Scott Sheldon’s first thought as the recent California wildfires raged near his home was making sure his family stayed safe through two evacuations. When the immediate threat passed, the mortgage banker faced another major disruption: Lenders stopped all residential financing in the area, leaving many of his clients unsure if they could close on their home sale or refinancing.
Six of his client’s loans in escrow were thrown into limbo, scheduled to close the week of the wildfires, but then delayed indefinitely. “Any kind of residential loan secured by real estate was not happening,” says Sheldon, branch manager at New American Funding in Santa Rosa, California. “Everything has been prolonged.”
The same scenario plays out whenever a wildfire, hurricane or other calamity strikes. Fannie Mae and Freddie Mac—the largest guarantors of home loans—stipulate that lenders can’t fund mortgages backed by property in FEMA-declared disaster areas. That means no home sales can close; no refinances can be completed; and no credit lines or equity loans can be extended until the declaration is lifted or Fannie and Freddie offer new guidance for lenders.
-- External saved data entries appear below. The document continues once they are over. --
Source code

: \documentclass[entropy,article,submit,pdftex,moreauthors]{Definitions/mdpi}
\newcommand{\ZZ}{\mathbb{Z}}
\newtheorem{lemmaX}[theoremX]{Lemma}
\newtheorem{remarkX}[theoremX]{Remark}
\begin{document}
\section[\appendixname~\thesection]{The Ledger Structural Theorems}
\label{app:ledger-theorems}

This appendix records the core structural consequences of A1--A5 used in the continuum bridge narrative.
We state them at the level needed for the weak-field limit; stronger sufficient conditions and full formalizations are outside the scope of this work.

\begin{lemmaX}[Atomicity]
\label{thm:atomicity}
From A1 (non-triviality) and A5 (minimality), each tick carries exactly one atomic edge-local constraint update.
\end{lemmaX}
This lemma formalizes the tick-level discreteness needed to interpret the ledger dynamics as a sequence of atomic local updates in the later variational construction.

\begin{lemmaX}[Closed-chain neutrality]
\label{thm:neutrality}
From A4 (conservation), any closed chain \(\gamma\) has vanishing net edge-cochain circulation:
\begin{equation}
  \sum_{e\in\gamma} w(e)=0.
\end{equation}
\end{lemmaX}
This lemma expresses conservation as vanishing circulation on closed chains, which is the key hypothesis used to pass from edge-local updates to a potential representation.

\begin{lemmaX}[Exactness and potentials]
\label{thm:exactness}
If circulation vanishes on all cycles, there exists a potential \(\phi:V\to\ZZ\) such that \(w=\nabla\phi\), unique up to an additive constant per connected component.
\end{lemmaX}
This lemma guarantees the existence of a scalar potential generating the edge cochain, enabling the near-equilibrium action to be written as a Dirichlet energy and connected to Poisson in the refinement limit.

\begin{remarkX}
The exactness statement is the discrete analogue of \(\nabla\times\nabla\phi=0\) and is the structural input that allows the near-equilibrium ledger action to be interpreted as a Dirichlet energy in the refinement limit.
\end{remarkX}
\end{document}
Even when the all-clear is given, as is now the case in California and the hurricane zones in Florida and Texas, it’s not business as usual. Mortgage lenders must take extra steps to verify it can still lend on a property, especially if the home has been damaged. For nervous buyers, sellers and homeowners, the best approach is to wait and see, says Sheldon. Here's what to expect.
A new inspection
As soon as possible, the buyer (or homeowner in the case of a refinance or other mortgage credit) must order a post-disaster property appraisal, which includes an exterior inspection and an analysis of market data to determine if the home’s value has declined since the original appraisal. It can be executed by the original appraiser, another licensed appraiser, or a licensed property inspection company. If the home was flooded, a mold test may also be required. If mold is found, the seller should expect to pay $2,200 for remediation or lower the sales price to reflect the repairs needed.
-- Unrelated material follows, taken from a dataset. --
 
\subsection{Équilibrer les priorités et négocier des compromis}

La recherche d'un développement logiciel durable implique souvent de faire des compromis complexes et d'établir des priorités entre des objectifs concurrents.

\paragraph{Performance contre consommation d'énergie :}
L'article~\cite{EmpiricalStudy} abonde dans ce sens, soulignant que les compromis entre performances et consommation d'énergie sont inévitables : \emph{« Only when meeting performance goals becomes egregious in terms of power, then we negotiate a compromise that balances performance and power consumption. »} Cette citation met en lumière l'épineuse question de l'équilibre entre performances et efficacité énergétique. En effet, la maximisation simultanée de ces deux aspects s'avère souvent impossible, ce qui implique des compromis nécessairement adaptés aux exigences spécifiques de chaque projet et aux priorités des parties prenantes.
If your home is damaged to the point that it’s unsafe or the losses are uninsured, then the seller must repair the property first before a lender will finance a home loan. But if the home has been damaged, but its structural integrity remains safe and sound and the repair costs are covered by insurance, then Fannie or Freddie will allow the buyer’s lender to fund the home loan. In this case, the lender will ask for professional estimates of the repair costs along with proof that the seller’s insurance will cover the repairs in full.
Possible extra costs
Home buyers should be ready to pay between $200 and $500 for that new inspection, depending on the size of their home, and any additional tests, such as a $800-$900 mold test. That’s not all. Buyers (and those seeking to refinance) could also lose a mortgage-rate lock—the guarantee that your lender will provide a specific interest rate if your mortgage closes by a certain date—because of the delayed closing. Ask if the lock can be extended—without a fee—given the extraordinary circumstances.
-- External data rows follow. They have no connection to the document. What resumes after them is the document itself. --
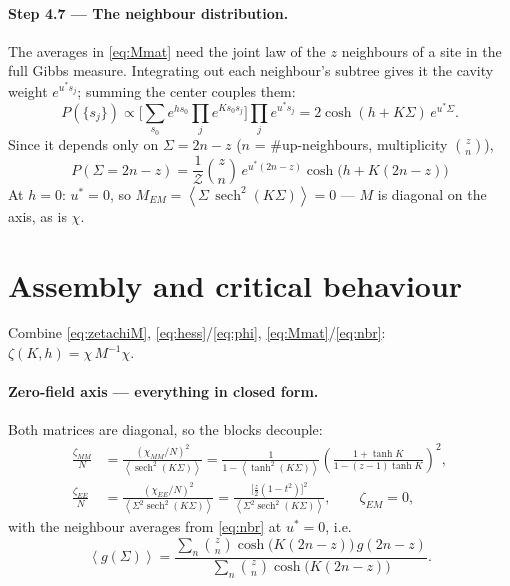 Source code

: \documentclass[11pt]{article}
\newcommand{\sech}{\operatorname{sech}}
\newcommand{\avg}[1]{\left\langle #1 \right\rangle}
\newcommand{\Sig}{\Sigma}
\begin{document}
\paragraph{Step 4.7 --- The neighbour distribution.}
The averages in \eqref{eq:Mmat} need the joint law of the $z$ neighbours of a site in the full Gibbs
measure. Integrating out each neighbour's subtree gives it the cavity weight $e^{u^*s_j}$; summing the
center couples them:
\begin{equation}
P(\{s_j\})\propto\Big[\sum_{s_0}e^{hs_0}\prod_j e^{Ks_0s_j}\Big]\prod_j e^{u^*s_j}
=2\cosh(h+K\Sig)\,e^{u^*\Sig}.
\end{equation}
Since it depends only on $\Sig=2n-z$ ($n$ = \#up-neighbours, multiplicity $\binom zn$),
\begin{equation}
\boxed{\;P(\Sig=2n-z)=\frac1{\mathcal Z}\binom{z}{n}\,e^{u^*(2n-z)}\cosh\!\big(h+K(2n-z)\big)\;}
\tag{9}\label{eq:nbr}
\end{equation}
At $h=0$: $u^*=0$, so $M_{EM}=\avg{\Sig\,\sech^2(K\Sig)}=0$ --- $M$ is diagonal on the axis, as is
$\chi$.

\section{Assembly and critical behaviour}

Combine \eqref{eq:zetachiM}, \eqref{eq:hess}/\eqref{eq:phi}, \eqref{eq:Mmat}/\eqref{eq:nbr}:
$\zeta(K,h)=\chi\,M^{-1}\chi$.

\paragraph{Zero-field axis --- everything in closed form.} Both matrices are diagonal, so the blocks
decouple:
\begin{align}
\frac{\zeta_{MM}}N&=\frac{(\chi_{MM}/N)^2}{\avg{\sech^2(K\Sig)}}
=\frac{1}{1-\avg{\tanh^2(K\Sig)}}\left(\frac{1+\tanh K}{1-(z-1)\tanh K}\right)^{2},\\[4pt]
\frac{\zeta_{EE}}N&=\frac{(\chi_{EE}/N)^2}{\avg{\Sig^2\sech^2(K\Sig)}}
=\frac{\big[\tfrac z2(1-t^2)\big]^2}{\avg{\Sig^2\sech^2(K\Sig)}},
\qquad \zeta_{EM}=0,
\end{align}
with the neighbour averages from \eqref{eq:nbr} at $u^*=0$, i.e.
\begin{equation*}
\avg{g(\Sig)}=\frac{\sum_n\binom zn\cosh\!\big(K(2n{-}z)\big)\,g(2n{-}z)}
{\sum_n\binom zn\cosh\!\big(K(2n{-}z)\big)} .
\end{equation*}
\end{document}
And who pays for the cost of the new inspections and tests may of course be subject to discussion. In our California example, Sheldon’s firm is swallowing all costs related to lost rate locks and post-disaster appraisals. “It’s not the borrower’s fault and we have the money,” he says. “But it’s lender by lender.” Renegotiation More than just who pays the various fees may be reopened after a calamity. Depending on the damage to the property, a buyer may want to renegotiate the sales price. After Superstorm Sandy in 2012, home sellers in New York and New Jersey who needed to offload their properties reduced their prices by 5% to 15% to complete sales. It also may be the lender that wants to redo the loan if the new appraisal comes back markedly lower from the original one.
A lost sale, potentially
Depending on the extent of the damage, a buyer may consider walking away from the sale altogether. Many home sales contracts include a “force majeure” clause that nullifies the contract in unforeseeable circumstances, such as natural disasters. Often, the provision says that if the damage to the property is less than 5% of the total value of the contract, then the seller and buyer agree to move forward with the sale as long as the damage is repaired. But if the damage is more than 5%, then the buyer has the right to cancel the purchase without losing his good-faith money deposit, which is typically between 1% and 3% of the sales price.